Input for this task:
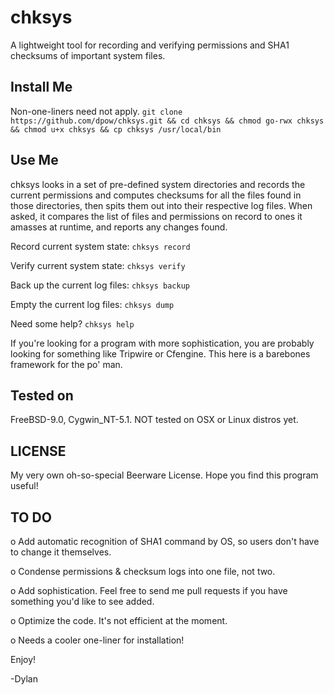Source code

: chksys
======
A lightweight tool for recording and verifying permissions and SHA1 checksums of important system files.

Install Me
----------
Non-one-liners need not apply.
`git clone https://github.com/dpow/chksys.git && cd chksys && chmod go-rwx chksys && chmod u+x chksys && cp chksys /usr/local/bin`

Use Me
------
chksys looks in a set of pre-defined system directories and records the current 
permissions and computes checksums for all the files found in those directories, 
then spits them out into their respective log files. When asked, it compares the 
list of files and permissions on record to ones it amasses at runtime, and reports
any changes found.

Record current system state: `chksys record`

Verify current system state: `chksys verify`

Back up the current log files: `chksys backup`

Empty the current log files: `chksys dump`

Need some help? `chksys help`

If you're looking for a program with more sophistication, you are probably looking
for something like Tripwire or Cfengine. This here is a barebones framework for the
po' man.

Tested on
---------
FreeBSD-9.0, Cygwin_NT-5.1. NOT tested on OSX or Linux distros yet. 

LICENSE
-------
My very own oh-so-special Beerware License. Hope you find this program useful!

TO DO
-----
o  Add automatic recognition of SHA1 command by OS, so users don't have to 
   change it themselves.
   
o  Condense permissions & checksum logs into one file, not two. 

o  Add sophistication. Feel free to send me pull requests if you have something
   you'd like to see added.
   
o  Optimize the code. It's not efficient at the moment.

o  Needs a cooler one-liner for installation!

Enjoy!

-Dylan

==

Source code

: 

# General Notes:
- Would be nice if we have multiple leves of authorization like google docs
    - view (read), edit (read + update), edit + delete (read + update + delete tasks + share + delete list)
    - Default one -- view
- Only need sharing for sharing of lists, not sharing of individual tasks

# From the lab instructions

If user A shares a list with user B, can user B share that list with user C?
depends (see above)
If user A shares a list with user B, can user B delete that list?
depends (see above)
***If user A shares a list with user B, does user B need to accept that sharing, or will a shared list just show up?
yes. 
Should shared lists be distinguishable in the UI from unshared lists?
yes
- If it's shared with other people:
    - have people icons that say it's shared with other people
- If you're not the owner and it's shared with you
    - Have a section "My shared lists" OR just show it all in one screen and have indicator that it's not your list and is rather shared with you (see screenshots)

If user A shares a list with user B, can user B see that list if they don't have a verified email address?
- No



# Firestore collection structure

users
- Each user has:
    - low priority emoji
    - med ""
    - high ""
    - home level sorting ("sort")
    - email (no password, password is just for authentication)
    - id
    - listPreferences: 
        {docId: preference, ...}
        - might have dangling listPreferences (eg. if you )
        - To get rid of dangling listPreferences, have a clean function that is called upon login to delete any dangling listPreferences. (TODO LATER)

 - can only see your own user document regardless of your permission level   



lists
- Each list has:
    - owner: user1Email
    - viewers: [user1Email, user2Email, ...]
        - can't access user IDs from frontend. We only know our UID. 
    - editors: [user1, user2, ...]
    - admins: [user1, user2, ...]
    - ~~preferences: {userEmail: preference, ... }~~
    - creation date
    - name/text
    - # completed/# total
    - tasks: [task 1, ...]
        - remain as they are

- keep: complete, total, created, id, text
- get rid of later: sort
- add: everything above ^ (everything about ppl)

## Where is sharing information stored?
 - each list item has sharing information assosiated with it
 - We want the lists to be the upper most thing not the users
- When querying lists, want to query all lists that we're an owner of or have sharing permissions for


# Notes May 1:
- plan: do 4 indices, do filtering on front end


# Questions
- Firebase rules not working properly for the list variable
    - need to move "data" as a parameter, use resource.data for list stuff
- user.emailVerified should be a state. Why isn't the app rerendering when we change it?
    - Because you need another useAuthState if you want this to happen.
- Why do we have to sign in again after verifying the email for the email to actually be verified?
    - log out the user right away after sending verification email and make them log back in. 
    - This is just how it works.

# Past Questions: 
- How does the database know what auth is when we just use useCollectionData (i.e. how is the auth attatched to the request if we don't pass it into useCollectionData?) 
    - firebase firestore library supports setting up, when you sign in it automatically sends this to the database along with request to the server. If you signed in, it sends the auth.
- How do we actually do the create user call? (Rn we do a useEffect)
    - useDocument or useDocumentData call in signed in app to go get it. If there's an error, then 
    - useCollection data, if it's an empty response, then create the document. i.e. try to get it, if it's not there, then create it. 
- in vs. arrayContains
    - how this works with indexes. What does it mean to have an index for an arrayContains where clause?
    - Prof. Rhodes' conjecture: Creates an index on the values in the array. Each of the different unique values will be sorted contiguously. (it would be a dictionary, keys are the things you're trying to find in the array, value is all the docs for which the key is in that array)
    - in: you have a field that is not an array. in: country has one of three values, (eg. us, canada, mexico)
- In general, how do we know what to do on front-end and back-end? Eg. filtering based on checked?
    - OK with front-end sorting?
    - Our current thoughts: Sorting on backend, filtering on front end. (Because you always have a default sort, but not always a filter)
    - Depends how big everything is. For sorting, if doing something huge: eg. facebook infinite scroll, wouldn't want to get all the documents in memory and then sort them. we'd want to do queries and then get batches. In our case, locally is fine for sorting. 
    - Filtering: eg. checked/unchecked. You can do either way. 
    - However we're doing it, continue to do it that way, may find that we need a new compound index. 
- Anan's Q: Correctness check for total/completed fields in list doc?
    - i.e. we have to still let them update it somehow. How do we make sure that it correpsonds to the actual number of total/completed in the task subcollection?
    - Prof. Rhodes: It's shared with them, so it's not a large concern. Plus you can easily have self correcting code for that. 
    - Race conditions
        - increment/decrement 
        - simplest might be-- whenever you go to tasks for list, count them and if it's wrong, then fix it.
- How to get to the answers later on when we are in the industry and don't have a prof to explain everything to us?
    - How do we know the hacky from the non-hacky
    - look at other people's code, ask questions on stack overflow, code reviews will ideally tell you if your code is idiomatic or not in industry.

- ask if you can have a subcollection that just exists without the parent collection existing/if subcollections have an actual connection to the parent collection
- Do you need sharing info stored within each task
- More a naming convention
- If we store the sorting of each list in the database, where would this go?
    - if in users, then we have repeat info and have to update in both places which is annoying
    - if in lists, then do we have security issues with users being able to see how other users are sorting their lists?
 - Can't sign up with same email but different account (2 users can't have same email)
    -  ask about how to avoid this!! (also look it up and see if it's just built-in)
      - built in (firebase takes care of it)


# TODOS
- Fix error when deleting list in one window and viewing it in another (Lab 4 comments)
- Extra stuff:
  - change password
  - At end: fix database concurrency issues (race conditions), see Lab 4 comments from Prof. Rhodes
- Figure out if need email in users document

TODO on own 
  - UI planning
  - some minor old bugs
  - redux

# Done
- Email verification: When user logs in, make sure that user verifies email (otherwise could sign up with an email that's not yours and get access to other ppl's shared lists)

Try it: Among the lines above, repeat exactly those from the line with "- useCollection data, if" to the line with "- in: you have", counting both ends.

Solved problem:
    - useCollection data, if it's an empty response, then create the document. i.e. try to get it, if it's not there, then create it. 
- in vs. arrayContains
    - how this works with indexes. What does it mean to have an index for an arrayContains where clause?
    - Prof. Rhodes' conjecture: Creates an index on the values in the array. Each of the different unique values will be sorted contiguously. (it would be a dictionary, keys are the things you're trying to find in the array, value is all the docs for which the key is in that array)
    - in: you have a field that is not an array. in: country has one of three values, (eg. us, canada, mexico)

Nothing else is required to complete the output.